Più di sette tonnellate ne sono state vendute in Arkansas solo a scopo medico nel primo anno di attività, dal maggio 2019, con un fatturato di 92 milioni di dollari per i 22 dispensari attivi. Mentre in Oregon il settore rimane in costante ascesa: in aprile, complice il noto Weed Day del 4/20, gli incassi lordi hanno raggiunto il picco di 89 milioni di dollari, inclusivi di materia prima ma anche prodotti concentrati, commestibili e altri derivati. Analogo l’andamento in maggio, mentre per giugno, con il graduale ritorno alla “normalità”, si stima che soltanto in tasse le vendite potranno generare circa nove milioni di dollari per le casse statali.
In Illinois il mercato ricreazionale ha toccato un nuovo record, superando incassi per oltre 44 milioni di dollari nel mese di maggio, di cui 10 milioni dovuti ai visitatori di Stati limitrofi. Quasi un milione i prodotti singoli venduti. Il precedente record era di 39 milioni, registrato nel gennaio scorso, il primo mese dall’avvio delle rivendite legali. Le quali sono rimaste aperte durante la pandemia in quanto “servizi essenziali”, come anche per altri Stati.
L’opposto quanto invece accaduto in Nevada, dove i negozi stanno riaprendo soltanto ora: dal 20 marzo il governatore Steve Sisolak ha consentito solo le consegne a domicilio. “Nel giro di una notte ci siamo ritrovati con il 35% in meno delle entrate, pur se al contempo sono aumentate le ordinazioni online e al telefono.

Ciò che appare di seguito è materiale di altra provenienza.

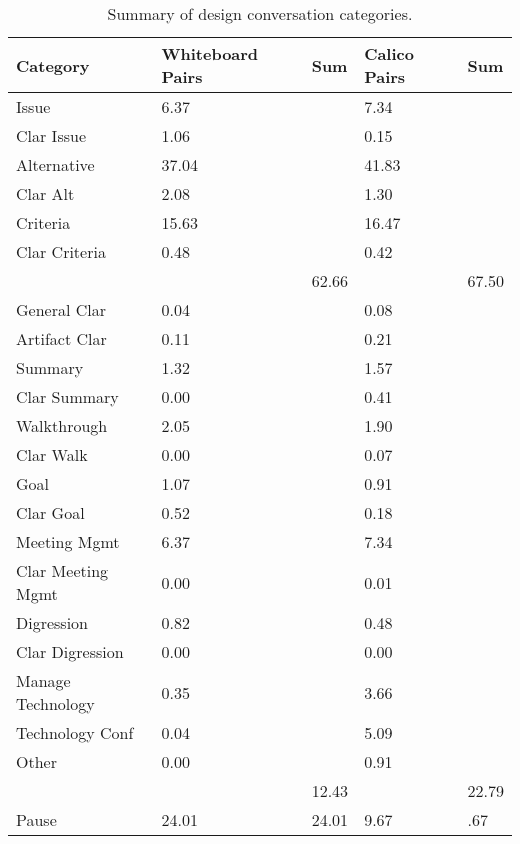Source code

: \begin{table}
\centering
\caption{Summary of design conversation categories.}
\begin{tabular}{ p{3.5cm}p{1.5cm}p{1.5cm}p{1.5cm}p{1.5cm} }
\toprule
Category & Whiteboard Pairs & Sum & Calico Pairs & Sum \\
\midrule
Issue 		& 6.37		&	& 7.34 		&  \\
   Clar Issue	& 1.06		&	& 0.15 		&  \\
Alternative	& 37.04	&	& 41.83 	& \\
 Clar Alt	& 2.08		&	& 1.30 		&	\\
Criteria		& 15.63	& 	& 16.47 	&	\\
 Clar Criteria	& 0.48		&	& 0.42		& \\
		&		& 62.66 &		& 67.50 \\
General Clar	& 0.04		&	& 0.08		&	\\
Artifact Clar	& 0.11		&	& 0.21		&	\\
Summary	& 1.32		& 	& 1.57		&	\\
 Clar Summary & 0.00	&	& 0.41		&	\\
Walkthrough	& 2.05		&	& 1.90		&	\\
 Clar Walk	& 0.00		&	& 0.07		&	\\
Goal		& 1.07		&	& 0.91		&	\\
 Clar Goal	& 0.52		& 	& 0.18		&	\\
Meeting Mgmt	& 6.37		& 	& 7.34		&	\\
 Clar Meeting Mgmt & 0.00 &	& 0.01		&	 \\
Digression	& 0.82		&	& 0.48		& 	\\
 Clar Digression & 0.00	&	& 0.00		&	\\
Manage Technology & 0.35	&	& 3.66		&	\\
Technology Conf & 0.04	&	& 5.09		&	\\
Other		& 0.00		&	& 0.91		&	\\
		&		& 12.43 & 	& 22.79 \\
Pause		& 24.01	& 24.01 & 9.67 & .67 \\
\bottomrule
\end{tabular}
\label{table:2}
\end{table}	

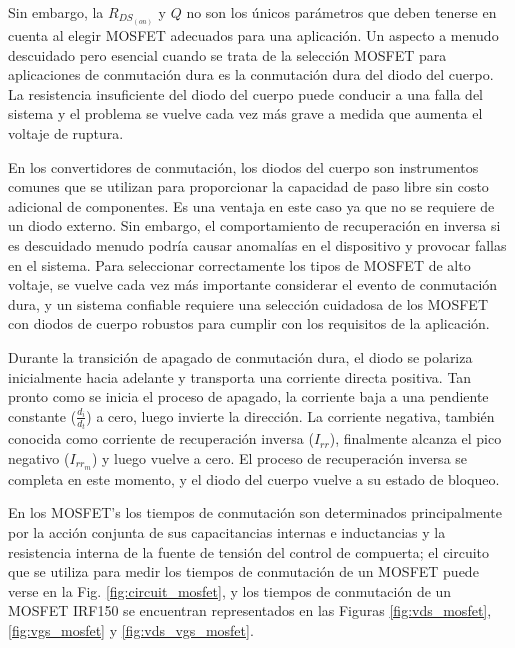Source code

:\documentclass[conference]{IEEEtran}
\begin{document}
Sin embargo, la $R_{DS_{(on)}}$ y $Q$ no son los únicos parámetros que deben tenerse en cuenta al elegir MOSFET adecuados para una aplicación. Un aspecto a menudo descuidado pero esencial cuando se trata de la selección MOSFET para aplicaciones de conmutación dura es la conmutación dura del diodo del cuerpo. La resistencia insuficiente del diodo del cuerpo puede conducir a una falla del sistema y el problema se vuelve cada vez más grave a medida que aumenta el voltaje de ruptura.

En los convertidores de conmutación, los diodos del cuerpo son instrumentos comunes que se utilizan para proporcionar la capacidad de paso libre sin costo adicional de componentes. Es una ventaja en este caso ya que no se requiere de un diodo externo. Sin embargo, el comportamiento de recuperación en inversa si es descuidado menudo podría causar anomalías en el dispositivo y provocar fallas en el sistema. Para seleccionar correctamente los tipos de MOSFET de alto voltaje, se vuelve cada vez más importante considerar el evento de conmutación dura, y un sistema confiable requiere una selección cuidadosa de los MOSFET con diodos de cuerpo robustos para cumplir con los requisitos de la aplicación.

Durante la transición de apagado de conmutación dura, el diodo se polariza inicialmente hacia adelante y transporta una corriente directa positiva. Tan pronto como se inicia el proceso de apagado, la corriente baja a una pendiente constante ($\frac{d_i}{d_t}$) a cero, luego invierte la dirección. La corriente negativa, también conocida como corriente de recuperación inversa ($I_{rr}$), finalmente alcanza el pico negativo ($I_{{rr}_{m}}$) y luego vuelve a cero. El proceso de recuperación inversa se completa en este momento, y el diodo del cuerpo vuelve a su estado de bloqueo.


En los MOSFET's los tiempos de conmutación son determinados principalmente por la acción conjunta de sus capacitancias internas e inductancias y la resistencia interna de la fuente de tensión del control de compuerta; el circuito que se utiliza para medir los tiempos de conmutación de un MOSFET puede verse en la Fig. \ref{fig:circuit_mosfet}, y los tiempos de conmutación de un MOSFET IRF150 se encuentran representados en las Figuras \ref{fig:vds_mosfet}, \ref{fig:vgs_mosfet} y \ref{fig:vds_vgs_mosfet}. 
\end{document}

Abbiamo assunto nuovi fattorini e imposto un minimo di 60 dollari per ordine, e così siamo rimasti a galla”, spiega Frank Hawkins, proprietario del Nevada Wellness Center. E la chiusura della famosa Strip di Las Vegas, che ospita casinò e ritrovi a non finire, ha danneggiato non poco i due maggiori imprenditori locali, indirizzati soprattutto ai turisti. Planet 13, definito il “più grande dispensario del mondo”, stima che l’80% dei suoi 2.200 clienti giornalieri risiede fuori dallo Stato, oguno dei quali a febbraio aveva speso mediamente oltre 100 dollari per visita. Per ora i negozi operano al 50% della loro capacità, sperando di tornare quanto prima ai livelli normali.